2.4.4. Antioxidant Analysis

The assessment of the antioxidant activity of the synthesized CD/Nar was conducted utilizing the DPPH scavenging assay, which has been previously published.50,51 In a concise manner, the DPPH solution was evenly dispensed into individual wells of a 96-well plate. Subsequently, varying quantities of the respective samples were introduced into each well. Subsequently, the ultraviolet–visible (UV–vis) absorbance of the samples was determined at a wavelength of 517 nm following an incubation period of 1 h. Finally, a calculation of the percentage of inhibition of free radicals was performed.

2.4.5. Release Kinetics Analysis

To examine the release characteristics, a 15 ml tube was utilized to combine 200 μL of hydrogel and 4 ml of phosphate-buffered saline (pH 7.4). Prior to this, the mixture was subjected to stirring at a temperature of 37 °C and a speed of 100 rpm. The samples were assessed using three separate replicates, each conducted on distinct days. The absorption of Nar was discovered by using ultraviolet spectrophotometry at a wavelength of 425 nm. Finally, the findings were examined, and a graphical representation illustrating the progressive release of Nar was created.

2.5. Cell Viability Test

Fibroblast L929 cells were the experimental model.

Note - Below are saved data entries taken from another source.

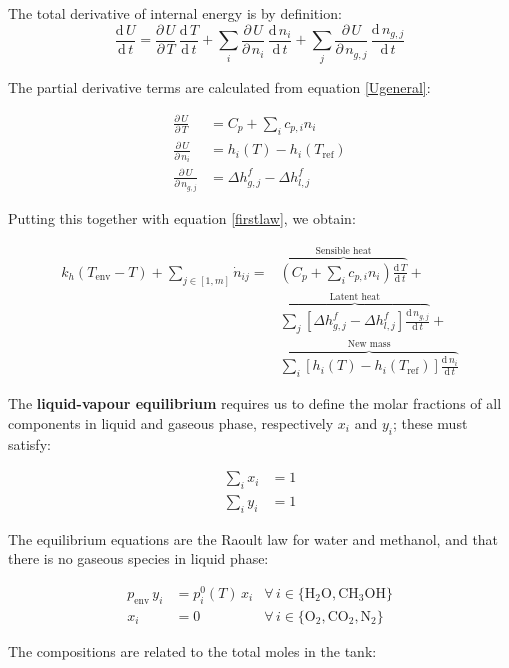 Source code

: \documentclass[a4paper]{article}
\renewcommand{\d}{\ensuremath{\mathrm{d}}}
\newcommand{\der}[2]{\ensuremath{\frac{\d \, #1}{\d \, #2}}}
\newcommand{\pder}[2]{\ensuremath{\frac{\partial \, #1}{\partial \, #2}}}
\begin{document}
The total derivative of internal energy is by definition:
\begin{equation}
\label{totalDerU}
\der{U}{t} = \pder{U}{T}\,\der{T}{t} + \sum_i \pder{U}{n_i}\,\der{n_i}{t} +
\sum_j \pder{U}{n_{g,j}}\,\der{n_{g,j}}{t}
\end{equation}

The partial derivative terms are calculated from equation \ref{Ugeneral}:

\begin{align}
\pder{U}{T} & = C_p + \sum_i c_{p,i} n_i\\
\pder{U}{n_i} & = h_i(T) - h_i(T_\text{ref})\\
\pder{U}{n_{g,j}} & = \Delta h _{g,j}^f - \Delta h _{l,j}^f
\end{align}

Putting this together with equation \ref{firstlaw}, we obtain:

\begin{equation}
\boxed{ \begin{aligned}
k_h ( T_\text{env} - T ) + \sum_{j \in [1, m]} \dot n_{ij} = &
\overbrace{\left ( C_p + \sum_i c_{p,i} n_i \right) \der{T}{t} }
^\text{Sensible heat} +\\
& \overbrace{\sum_j [ \Delta h _{g,j}^f - \Delta h _{l,j}^f ] \der{n_{g,j}}{t}}
^\text{Latent heat} +\\
& \overbrace{ \sum_i [ h_i(T) - h_i(T_\text{ref}) ] \der{n_i}{t} }
^\text{New mass}
\end{aligned} }
\end{equation}


The \textbf{liquid-vapour equilibrium} requires us to define the molar fractions
of all components in liquid and gaseous phase, respectively $x_i$ and $y_i$;
these must satisfy:

\begin{align}
\sum_i x_i &= 1\\
\sum_i y_i &= 1
\end{align}

The equilibrium equations are the Raoult law for water and methanol, and that
there is no gaseous species in liquid phase:

\begin{align}
p_\text{env} \, y_i &= p^0_i(T) \, x_i & \forall \, i \in \lbrace \mathrm{H_2O, CH_3OH} \rbrace\\
x_i &= 0 & \forall \, i \in \lbrace \mathrm{O_2, CO_2, N_2} \rbrace
\end{align}

The compositions are related to the total moles in the tank:
\end{document}
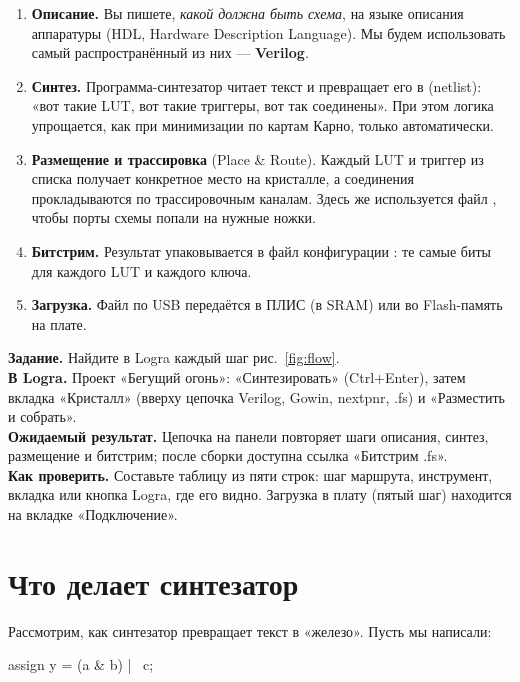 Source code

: \begin{enumerate}
  \item \textbf{Описание.} Вы пишете, \emph{какой должна быть схема}, на языке
        описания аппаратуры (HDL, Hardware Description Language). Мы будем
        использовать самый распространённый из них --- \textbf{Verilog}.
  \item \textbf{Синтез.} Программа-синтезатор читает текст и превращает его в
         (netlist): «вот такие LUT, вот такие триггеры,
        вот так соединены». При этом логика упрощается, как при минимизации
        по картам Карно, только автоматически.
  \item \textbf{Размещение и трассировка} (Place \& Route). Каждый LUT и
        триггер из списка получает конкретное место на кристалле, а соединения
        прокладываются по трассировочным каналам. Здесь же используется файл
        , чтобы порты схемы попали на нужные ножки.
  \item \textbf{Битстрим.} Результат упаковывается в файл конфигурации
        : те самые биты для каждого LUT и каждого ключа.
  \item \textbf{Загрузка.} Файл по USB передаётся в ПЛИС (в SRAM) или во
        Flash-память на плате.
\end{enumerate}

\begin{diybox}
\textbf{Задание.} Найдите в Logra каждый шаг рис.~\ref{fig:flow}.\\
\textbf{В Logra.} Проект «Бегущий огонь»: «Синтезировать» (Ctrl+Enter), затем вкладка «Кристалл» (вверху цепочка Verilog, Gowin, nextpnr, .fs) и «Разместить и собрать».\\
\textbf{Ожидаемый результат.} Цепочка на панели повторяет шаги описания, синтез, размещение и битстрим; после сборки доступна ссылка «Битстрим .fs».\\
\textbf{Как проверить.} Составьте таблицу из пяти строк: шаг маршрута, инструмент, вкладка или кнопка Logra, где его видно. Загрузка в плату (пятый шаг) находится на вкладке «Подключение».
\end{diybox}

\section{Что делает синтезатор}

Рассмотрим, как синтезатор превращает текст в «железо». Пусть мы написали:
\begin{vcode}
assign y = (a & b) | ~c;
\end{vcode}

The lyophilized substance was subjected to cultivation in DMEM supplemented with 10% fetal bovine serum for a duration of 24 h in order to procure an extract with a concentration of 60 mg/mL. L929 cells were inoculated onto 96-well plates with a density of 4000 cells per well and afterward subjected to a 24 h incubation period. Subsequently, the medium was extracted and substituted with 100 μL of a leaching solution. Following a 1-day and 3-day culturing period, the culture medium was substituted with a mixture of 90 μL of medium and 10 μL of MTT reagent. The resulting solution was then incubated within an incubator for a duration of 2 h. Subsequently, the 96-well plate was extracted. The microplate reader (Bio-Rad, United States) was used to measure absorbance values at 590 nm.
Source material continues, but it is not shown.